Britain’s Geraint Thomas has been forced to pull out of the Giro d’Italia because of a fractured hip.
The Ineos Grenadiers rider, 34, crashed just before the start of Monday’s third stage after a drinks bottle became lodged under his front wheel.
The Welshman completed the stage but lost more than 12 minutes, effectively ending his hopes of winning the race.
A scan on Monday was inconclusive but a second on Tuesday morning showed a fracture.
“It’s so frustrating. I’d put so much work in to this race,” said Thomas, who won the Tour de France in 2018.
“I did everything I could and feel like I was in just as good, if not better, shape than when I won the Tour. I was feeling really good.
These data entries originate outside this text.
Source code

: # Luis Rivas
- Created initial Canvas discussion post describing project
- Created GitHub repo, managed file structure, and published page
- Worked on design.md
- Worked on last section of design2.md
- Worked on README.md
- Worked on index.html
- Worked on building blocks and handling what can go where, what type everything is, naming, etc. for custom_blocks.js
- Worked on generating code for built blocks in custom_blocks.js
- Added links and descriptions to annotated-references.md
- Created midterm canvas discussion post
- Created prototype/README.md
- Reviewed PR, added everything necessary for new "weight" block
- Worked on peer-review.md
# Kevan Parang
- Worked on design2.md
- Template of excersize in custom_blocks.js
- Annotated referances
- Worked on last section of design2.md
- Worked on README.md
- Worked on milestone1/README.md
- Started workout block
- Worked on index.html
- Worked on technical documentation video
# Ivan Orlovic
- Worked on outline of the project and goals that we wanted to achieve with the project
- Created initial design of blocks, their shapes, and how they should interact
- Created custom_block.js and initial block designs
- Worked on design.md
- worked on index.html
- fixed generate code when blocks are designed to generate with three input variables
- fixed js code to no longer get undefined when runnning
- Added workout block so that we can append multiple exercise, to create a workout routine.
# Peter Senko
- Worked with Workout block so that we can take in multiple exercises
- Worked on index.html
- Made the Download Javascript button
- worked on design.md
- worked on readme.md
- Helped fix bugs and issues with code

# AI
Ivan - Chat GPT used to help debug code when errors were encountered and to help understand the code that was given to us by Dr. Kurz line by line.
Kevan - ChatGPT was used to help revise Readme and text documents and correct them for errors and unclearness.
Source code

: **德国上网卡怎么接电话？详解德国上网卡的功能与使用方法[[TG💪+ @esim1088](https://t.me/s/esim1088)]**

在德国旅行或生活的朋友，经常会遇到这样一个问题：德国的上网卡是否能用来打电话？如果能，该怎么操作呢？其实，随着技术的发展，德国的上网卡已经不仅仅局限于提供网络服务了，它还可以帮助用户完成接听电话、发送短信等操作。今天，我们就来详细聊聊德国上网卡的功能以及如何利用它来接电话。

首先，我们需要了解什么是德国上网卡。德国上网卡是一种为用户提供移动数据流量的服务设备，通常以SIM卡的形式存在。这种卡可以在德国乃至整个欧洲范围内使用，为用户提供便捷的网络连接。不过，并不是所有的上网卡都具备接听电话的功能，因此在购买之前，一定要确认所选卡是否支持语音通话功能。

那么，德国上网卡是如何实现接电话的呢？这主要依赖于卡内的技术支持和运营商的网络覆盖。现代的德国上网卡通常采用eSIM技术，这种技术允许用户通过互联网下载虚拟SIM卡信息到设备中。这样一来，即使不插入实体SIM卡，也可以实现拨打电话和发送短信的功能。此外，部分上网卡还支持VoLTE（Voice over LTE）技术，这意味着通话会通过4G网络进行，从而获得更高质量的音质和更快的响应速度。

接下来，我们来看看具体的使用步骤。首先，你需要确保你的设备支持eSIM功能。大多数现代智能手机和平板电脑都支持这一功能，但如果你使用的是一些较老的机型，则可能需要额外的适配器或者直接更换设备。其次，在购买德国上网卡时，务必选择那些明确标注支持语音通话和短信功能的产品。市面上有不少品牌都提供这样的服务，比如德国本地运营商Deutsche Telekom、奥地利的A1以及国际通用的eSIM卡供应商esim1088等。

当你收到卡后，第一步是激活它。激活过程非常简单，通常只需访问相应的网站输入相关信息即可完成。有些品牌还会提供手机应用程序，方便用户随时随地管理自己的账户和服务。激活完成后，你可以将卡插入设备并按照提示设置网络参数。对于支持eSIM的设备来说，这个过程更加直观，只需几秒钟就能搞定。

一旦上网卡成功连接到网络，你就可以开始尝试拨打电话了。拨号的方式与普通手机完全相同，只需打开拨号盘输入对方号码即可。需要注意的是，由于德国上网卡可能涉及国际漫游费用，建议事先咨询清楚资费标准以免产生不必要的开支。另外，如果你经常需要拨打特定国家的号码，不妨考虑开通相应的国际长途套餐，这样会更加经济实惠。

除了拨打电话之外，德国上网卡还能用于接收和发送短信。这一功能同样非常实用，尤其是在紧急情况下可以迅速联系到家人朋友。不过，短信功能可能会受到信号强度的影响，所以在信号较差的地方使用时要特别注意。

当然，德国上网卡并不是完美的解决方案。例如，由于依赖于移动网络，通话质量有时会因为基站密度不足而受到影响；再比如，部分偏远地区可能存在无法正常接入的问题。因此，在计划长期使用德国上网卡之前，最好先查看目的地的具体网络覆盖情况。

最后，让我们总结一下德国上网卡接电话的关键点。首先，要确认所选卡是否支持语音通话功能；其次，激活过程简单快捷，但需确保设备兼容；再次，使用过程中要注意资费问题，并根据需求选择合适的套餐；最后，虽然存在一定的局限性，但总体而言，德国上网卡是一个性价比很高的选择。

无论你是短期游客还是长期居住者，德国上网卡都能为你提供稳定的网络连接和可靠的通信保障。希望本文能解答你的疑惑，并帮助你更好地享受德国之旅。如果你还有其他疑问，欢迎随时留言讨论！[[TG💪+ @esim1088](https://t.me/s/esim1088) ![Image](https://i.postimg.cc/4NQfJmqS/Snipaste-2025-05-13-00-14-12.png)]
So for it just to end like this is gutting.
“I woke up and wanted to start with the boys and at least help them go for stages over the next few days, but deep down I knew something wasn’t right, so we went to get these extra scans.
“It does make the decision easier when there’s a fracture in some ways, because obviously I don’t want to do any more damage.”
Thomas was among the favourites to win this year’s Giro before his crash during the neutralised zone before the start of Monday’s mountainous stage up to Mount Etna.
He appeared to be riding comfortably despite badly torn kit and landing on his hip.
But Thomas slipped back from the peloton about 25km from the end of the stage.
Ineos Grenadiers doctor Phil Riley said on Tuesday: “Geraint had an MRI and a CT scan this morning which revealed a small undisplaced fracture in the lower part of the pelvis, which wasn’t picked up on the X-rays yesterday.
“As a precaution, he will be withdrawn from the race as it’s an injury that could easily be aggravated.”
What now for Thomas and Ineos?
Thomas’ withdrawal is a major blow for Ineos, whose run of five successive Tour victories ended last month after defending champion Egan Bernal abandoned the race when he lost seven minutes to leaders on stage 15.
Ineos must now decide on a new leader for the rest of the Giro, with Tao Geoghegan Hart their highest-placed rider in the general classification at three minutes 19 seconds off the lead.
For Thomas himself, having to pull out of another Grand Tour is bitterly disappointing.
In the build-up to this year’s Giro, he had spoken about his burning desire to address his “unfinished business” with the race, having been forced to withdraw in 2017 after another crash beyond his control.
Thomas missed this year’s Tour in order to concentrate on the Giro and his preparations had gone well as he finished second at the Tirreno-Adriatico stage race and fourth in the Road World Championships time trial.
But having been cruelly denied another chance to win a second Grand Tour, Thomas must now heal from the latest in a long line of injuries and use this pain to fuel his determination to come back stronger next season.